Character Creation

A character starts out with a certain number of dice to distribute among the eight attributes: 16D for non-heroes, 24D for heroes. (2D avg vs 3D avg, human norm) If alien species has a different number of attribute dice under the WEG system, then each full die difference is equivelant to 1D+1 in version 0.5.x. For example, a species under the WEG rules has 10D attribute dice. In this system they would have 13D+1. Another example: A speices has 13D attribute dice, they now have 17D+1 attribute dice. The 8D for heroes is added on top of this, so the 10D species for a hero would have 21D+1 and the 13D species would have 25D+1.

Attributes must fall within species minimums and maximums for starting characters. These are 2D minimum / 4D maximum for humans, for aliens as per WEG listings. For CON, use same min/max as STR, for WIL use average of mins and maxes for KNO and PER.

Once the attributes are determined, the character selects a number of skills to go on the character sheet under each attribute. The number per attribute is determined by having 3 plus one per additional pip past 2D under each attribute. These represent skills that the character is vaguely proficient in and therefore will not suffer the untrained skill use penalty.
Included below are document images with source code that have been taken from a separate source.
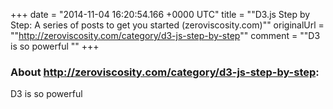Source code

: +++
date = "2014-11-04 16:20:54.166 +0000 UTC"
title = ""D3.js Step by Step: A series of posts to get you started (zeroviscosity.com)""
originalUrl = ""http://zeroviscosity.com/category/d3-js-step-by-step""
comment = ""D3 is so powerful ""
+++

### About http://zeroviscosity.com/category/d3-js-step-by-step:

D3 is so powerful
For example, a character has 3D in an attribute. Six skills under that attribute may be listed. A character with 1D+1 in an attribute may only place three skills there. This should even out to approximately 48 skills distributed across the character sheet.

After the skills have been chosen, a number of dice go to skills. This is 20D for "starting" characters, with 10D to go towards "lifetime" skills and 10D towards "career" skills. These may only be placed in skills that were listed on the sheet. This usually translates into 10D for combat skills and 10D for noncombat skills. However, if a character is an acedemic, it would be the reverse. The exact definition of skills will eventually blur in a well balanced cmapaign, so the end result is left up to the GM. I recommend letting points be spent in a mixed manner eventually in some "new career" skills. Remember that this is unlikely to be the character's end profession as well, so if an academic is entering into heavy combat, it's still just a "pickup skill" for them.

Note: Additional bonus to be given as necessary towards starting dice to make characters blend better with campaign, but even still there shouldn't be much difference between a well roleplayed starting character and a veteran.